Lateral Approach to the Ankle with Fibular Osteotomy for Ankle FusionThe lateral approach to the ankle for ankle fusion with fibular osteotomy is also known as the Royal Air Force (RAF) fusion approach. It offers access to both the fibulotalar and tibiotalar joints. This approach provides access to about 90% of the articular surface of the ankle joint, facilitating the excision of the articular cartilage of the joint needed to perform a successful fusion.
Position of the Patient
Place the patient supine on the operating table with a sandbag under the buttock of the affected limb. The sandbag causes the limb to rotate internally, bringing the lateral malleolus forward and making it accessible (Fig. 2-1). After exsanguination, apply a tourniquet to the mid-thigh.
Landmarks and Incision
Palpate the subcutaneous surface of the fibula and the lateral malleolus, which lies at the fibula’s distal end. Make a 10-cm longitudinal incision along the anterior margin of the fibula extending down to its distal end (Fig. 2-2). The incision may be extended proximally or distally as needed. Be aware that proximal extension may endanger the superficial branch of the peroneal nerve.
Internervous Plane
There is no internervous plane; the dissection is performed down to a subcutaneous bone.

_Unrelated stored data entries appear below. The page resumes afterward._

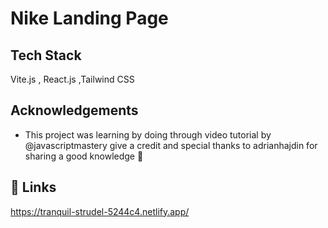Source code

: 
# Nike Landing Page

## Tech Stack
Vite.js , React.js ,Tailwind CSS
## Acknowledgements

 - This project was learning by doing through video tutorial by @javascriptmastery give a credit and special thanks to adrianhajdin for sharing a good knowledge 💖

## 🔗 Links
https://tranquil-strudel-5244c4.netlify.app/


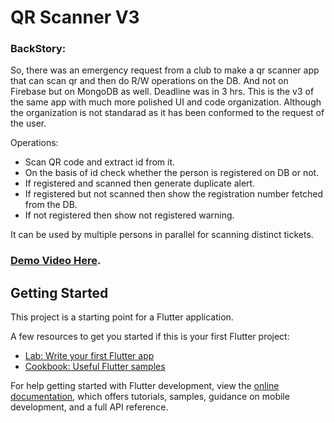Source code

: # QR Scanner V3

### BackStory: 
So, there was an emergency request from a club to make a qr scanner app that can scan qr and then do R/W operations on the DB. And not on Firebase but on MongoDB as well. Deadline was in 3 hrs. This is the v3 of the same app with much more polished UI and code organization. Although the organization is not standarad as it has been conformed to the request of the user. 

Operations:
- Scan QR code and extract id from it.
- On the basis of id check whether the person is registered on DB or not.
- If registered and scanned then generate duplicate alert.
- If registered but not scanned then show the registration number fetched from the DB.
- If not registered then show not registered warning.

It can be used by multiple persons in parallel for scanning distinct tickets.

### [Demo Video Here](https://drive.google.com/file/d/1gnie6OlPAmqUTedwsQ36_4Wtypj09GQ8/view?usp=drive_link).

## Getting Started

This project is a starting point for a Flutter application.

A few resources to get you started if this is your first Flutter project:

- [Lab: Write your first Flutter app](https://docs.flutter.dev/get-started/codelab)
- [Cookbook: Useful Flutter samples](https://docs.flutter.dev/cookbook)

For help getting started with Flutter development, view the
[online documentation](https://docs.flutter.dev/), which offers tutorials,
samples, guidance on mobile development, and a full API reference.
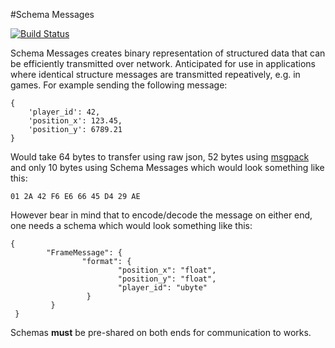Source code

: #Schema Messages

[![Build Status](https://travis-ci.org/tnajdek/schema-messages-python.svg?branch=master)](https://travis-ci.org/tnajdek/schema-messages-python)

Schema Messages creates binary representation of structured data that can be efficiently transmitted over network. Anticipated for use in applications where identical structure messages are transmitted repeatively, e.g. in games. For example sending the following message:

	{
		'player_id': 42,
		'position_x': 123.45,
		'position_y': 6789.21
	}

Would take 64 bytes to transfer using raw json, 52 bytes using [msgpack](http://msgpack.org/) and only 10 bytes using Schema Messages which would look something like this:

	01 2A 42 F6 E6 66 45 D4 29 AE

However bear in mind that to encode/decode the message on either end, one needs a schema which would look something like this:

	{
			"FrameMessage": {
					"format": {
							"position_x": "float",
							"position_y": "float",
							"player_id": "ubyte"
					 }
			 }
	 }

Schemas **must** be pre-shared on both ends for communication to works.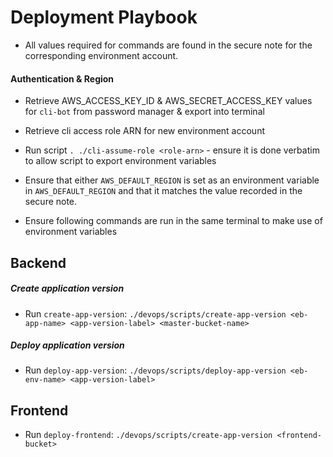 # Deployment Playbook

- All values required for commands are found in the secure note for the corresponding environment account.

#### Authentication & Region

- Retrieve AWS_ACCESS_KEY_ID & AWS_SECRET_ACCESS_KEY values for `cli-bot` from password manager & export into terminal

- Retrieve cli access role ARN for new environment account

- Run script `. ./cli-assume-role <role-arn>` - ensure it is done verbatim to allow script to export environment variables

- Ensure that either `AWS_DEFAULT_REGION` is set as an environment variable in `AWS_DEFAULT_REGION` and that it matches the value recorded in the secure note.

- Ensure following commands are run in the same terminal to make use of environment variables

## Backend

##### Create application version

- Run `create-app-version`: `./devops/scripts/create-app-version <eb-app-name> <app-version-label> <master-bucket-name>`

##### Deploy application version

- Run `deploy-app-version`: `./devops/scripts/deploy-app-version <eb-env-name> <app-version-label>`

## Frontend

- Run `deploy-frontend`: `./devops/scripts/create-app-version <frontend-bucket>`
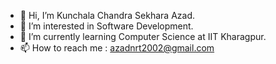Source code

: - 👋 Hi, I’m Kunchala Chandra Sekhara Azad.
- 👀 I’m interested in Software Development.
- 🌱 I’m currently learning Computer Science at IIT Kharagpur.
- 📫 How to reach me : azadnrt2002@gmail.com


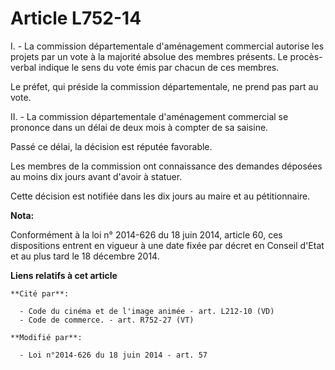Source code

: # Article L752-14

I. - La commission départementale d'aménagement commercial autorise les projets par un vote à la majorité absolue des membres
présents. Le procès-verbal indique le sens du vote émis par chacun de ces membres. 

Le préfet, qui préside la commission départementale, ne prend pas part au vote. 

II. - La commission départementale d'aménagement commercial se prononce dans un délai de deux mois à compter de sa saisine. 

Passé ce délai, la décision est réputée favorable. 

Les membres de la commission ont connaissance des demandes déposées au moins dix jours avant d'avoir à statuer. 

Cette décision est notifiée dans les dix jours au maire et au pétitionnaire.

**Nota:**

Conformément à la loi n° 2014-626 du 18 juin 2014, article 60, ces dispositions entrent en vigueur à une date fixée par
décret en Conseil d'Etat et au plus tard le 18 décembre 2014.

**Liens relatifs à cet article**

	**Cité par**:

	  - Code du cinéma et de l'image animée - art. L212-10 (VD)
	  - Code de commerce. - art. R752-27 (VT)

	**Modifié par**:

	  - Loi n°2014-626 du 18 juin 2014 - art. 57
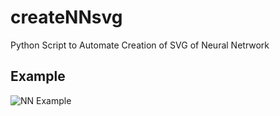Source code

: # createNNsvg
Python Script to Automate Creation of SVG of Neural Netrwork

## Example
![NN Example](https://drive.google.com/file/d/1mB8_0rUROXtzmgVgG70piZgpu0qoDoqT/view?usp=sharing)
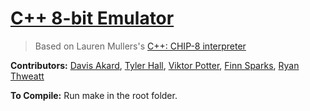 # [C++ 8-bit Emulator](https://en.wikipedia.org/wiki/CHIP-8#Virtual_machine_description)
> Based on Lauren Mullers's [C++: CHIP-8 interpreter](https://multigesture.net/articles/how-to-write-an-emulator-chip-8-interpreter/)

**Contributors:** [Davis Akard](https://github.com/dbakard), [Tyler Hall](https://github.com/thall49), [Viktor Potter](https://github.com/Vikpal1), [Finn Sparks](https://github.com/FinnSpar), [Ryan Thweatt](https://github.com/rthweatt3930)

**To Compile:** Run make in the root folder.
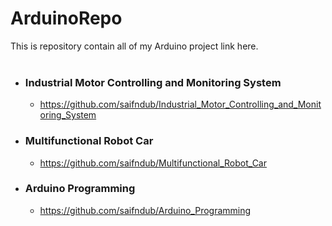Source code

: # ArduinoRepo
This is repository contain all of my Arduino project link here.
<br><br>
- ### Industrial Motor Controlling and Monitoring System
  - https://github.com/saifndub/Industrial_Motor_Controlling_and_Monitoring_System
- ### Multifunctional Robot Car
  - https://github.com/saifndub/Multifunctional_Robot_Car
- ### Arduino Programming
  - https://github.com/saifndub/Arduino_Programming


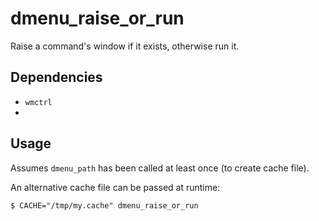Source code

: # dmenu_raise_or_run

Raise a command's window if it exists, otherwise run it.

## Dependencies

* `wmctrl`
*
## Usage

Assumes `dmenu_path` has been called at least once (to create cache file).

An alternative cache file can be passed at runtime:

    $ CACHE="/tmp/my.cache" dmenu_raise_or_run
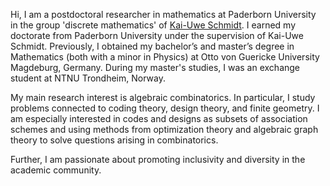 Hi, I am a postdoctoral researcher in mathematics at Paderborn University in the group 'discrete mathematics' of [Kai-Uwe Schmidt](https://math.uni-paderborn.de/en/ag/dm). 
I earned my doctorate from Paderborn University under the supervision of Kai-Uwe Schmidt. 
Previously, I obtained my bachelor’s and master’s degree in Mathematics (both with a minor in Physics) at Otto von Guericke University Magdeburg, Germany. 
During my master's studies, I was an exchange student at NTNU Trondheim, Norway.

My main research interest is algebraic combinatorics. 
In particular, I study problems connected to coding theory, design theory, and finite geometry. 
I am especially interested in codes and designs as subsets of association schemes and using methods from optimization theory and algebraic graph theory to solve questions arising in combinatorics. 

Further, I am passionate about promoting inclusivity and diversity in the academic community.
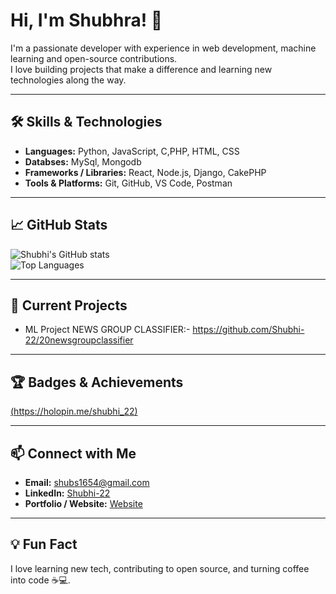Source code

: # Hi, I'm Shubhra! 👋

I'm a passionate developer with experience in web development, machine learning and open-source contributions.  
I love building projects that make a difference and learning new technologies along the way.

---

## 🛠️ Skills & Technologies

- **Languages:** Python, JavaScript, C,PHP, HTML, CSS
- **Databses:** MySql, Mongodb  
- **Frameworks / Libraries:** React, Node.js, Django, CakePHP  
- **Tools & Platforms:** Git, GitHub, VS Code, Postman

---
## 📈 GitHub Stats

![Shubhi's GitHub stats](https://github-readme-stats.vercel.app/api?username=Shubhi-22&show_icons=true&theme=radical)  
![Top Languages](https://github-readme-stats.vercel.app/api/top-langs/?username=Shubhi-22&layout=compact&theme=radical)  

---

## 🔭 Current Projects

- ML Project NEWS GROUP CLASSIFIER:- https://github.com/Shubhi-22/20newsgroupclassifier




---

## 🏆 Badges & Achievements

[(https://holopin.me/shubhi_22)](https://holopin.io/@shubhi_22)

---



## 📫 Connect with Me

- **Email:** shubs1654@gmail.com  
- **LinkedIn:** [Shubhi-22](https://linkedin.com/in/shubhra-srivastava)  
- **Portfolio / Website:** [Website](https://shubhra-srivastava.netlify.app/)  

---

## 💡 Fun Fact

I love learning new tech, contributing to open source, and turning coffee into code ☕💻.
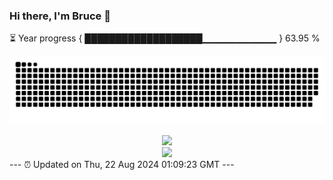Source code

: ### Hi there, I'm Bruce 👋
⏳ Year progress { ███████████████████▁▁▁▁▁▁▁▁▁▁▁ } 63.95 %

![](https://raw.githubusercontent.com/Swiftie13st/Swiftie13st/main/assets/github-contribution-grid-snake-dark.svg)


<div align="center"> <img src="https://metrics.lecoq.io/Swiftie13st?template=classic&config.timezone=Asia%2FShanghai"> </div>

<div align="center"> <img src="https://github-readme-streak-stats.herokuapp.com/?user=Swiftie13st" /> </div>
---
⏰ Updated on Thu, 22 Aug 2024 01:09:23 GMT
---

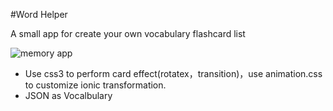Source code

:#Word Helper

A small app for create your own vocabulary flashcard list

![memory app](/img/word-app.gif)

* Use css3 to perform card effect(rotatex，transition)，use animation.css to customize ionic transformation.
* JSON as Vocalbulary
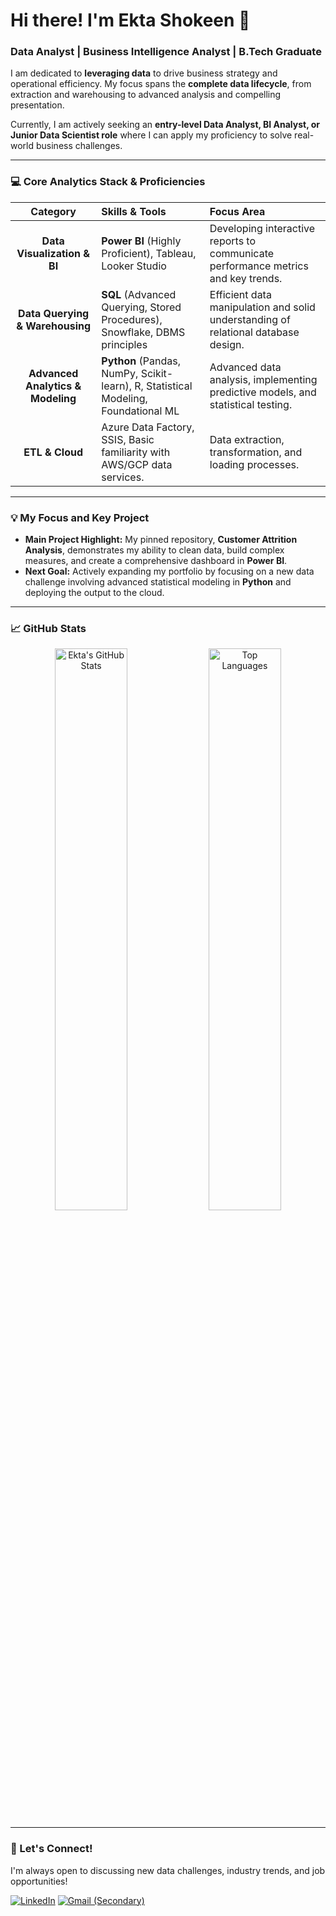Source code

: # Hi there! I'm Ekta Shokeen 👋

### Data Analyst | Business Intelligence Analyst | B.Tech Graduate

I am dedicated to **leveraging data** to drive business strategy and operational efficiency. My focus spans the **complete data lifecycle**, from extraction and warehousing to advanced analysis and compelling presentation.

Currently, I am actively seeking an **entry-level Data Analyst, BI Analyst, or Junior Data Scientist role** where I can apply my proficiency to solve real-world business challenges.

---

### 💻 Core Analytics Stack & Proficiencies

| Category | Skills & Tools | Focus Area |
| :---: | :--- | :--- |
| **Data Visualization & BI** | **Power BI** (Highly Proficient), Tableau, Looker Studio | Developing interactive reports to communicate performance metrics and key trends. |
| **Data Querying & Warehousing** | **SQL** (Advanced Querying, Stored Procedures), Snowflake, DBMS principles | Efficient data manipulation and solid understanding of relational database design. |
| **Advanced Analytics & Modeling** | **Python** (Pandas, NumPy, Scikit-learn), R, Statistical Modeling, Foundational ML | Advanced data analysis, implementing predictive models, and statistical testing. |
| **ETL & Cloud** | Azure Data Factory, SSIS, Basic familiarity with AWS/GCP data services. | Data extraction, transformation, and loading processes. |

---

### 💡 My Focus and Key Project

- **Main Project Highlight:** My pinned repository, **Customer Attrition Analysis**, demonstrates my ability to clean data, build complex measures, and create a comprehensive dashboard in **Power BI**.
- **Next Goal:** Actively expanding my portfolio by focusing on a new data challenge involving advanced statistical modeling in **Python** and deploying the output to the cloud.

---

### 📈 GitHub Stats

<p align="center">
  <img src="https://github-readme-stats.vercel.app/api?username=Ektashokeen&show_icons=true&theme=dark&hide_border=true&count_private=true" alt="Ekta's GitHub Stats" style="width: 48%;"/>
  
  <img src="https://github-readme-stats.vercel.app/api/top-langs/?username=Ektashokeen&layout=compact&theme=dark&hide_border=true" alt="Top Languages" style="width: 48%;"/>
</p>

---

### 🤝 Let's Connect!

I'm always open to discussing new data challenges, industry trends, and job opportunities!

[![LinkedIn](https://img.shields.io/badge/LinkedIn-0077B5?style=for-the-badge&logo=linkedin&logoColor=white)](https://www.linkedin.com/in/ekta-shokeen/)
[![Gmail (Secondary)](https://img.shields.io/badge/Gmail-D14836?style=for-the-badge&logo=gmail&logoColor=white)](mailto:shokeenekta1@gmail.com)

Superficial Surgical Dissection
Elevate the skin flaps, taking care not to damage the short saphenous vein, which lies posterior to the lateral malleolus. The sural nerve runs with the short saphenous vein and must also be preserved. Proximally identify and preserve the superficial branch of the peroneal nerve.
![]() Figure 2-2 Make a 10-cm longitudinal incision along the anterior margin of the fibula extending down to its distal end.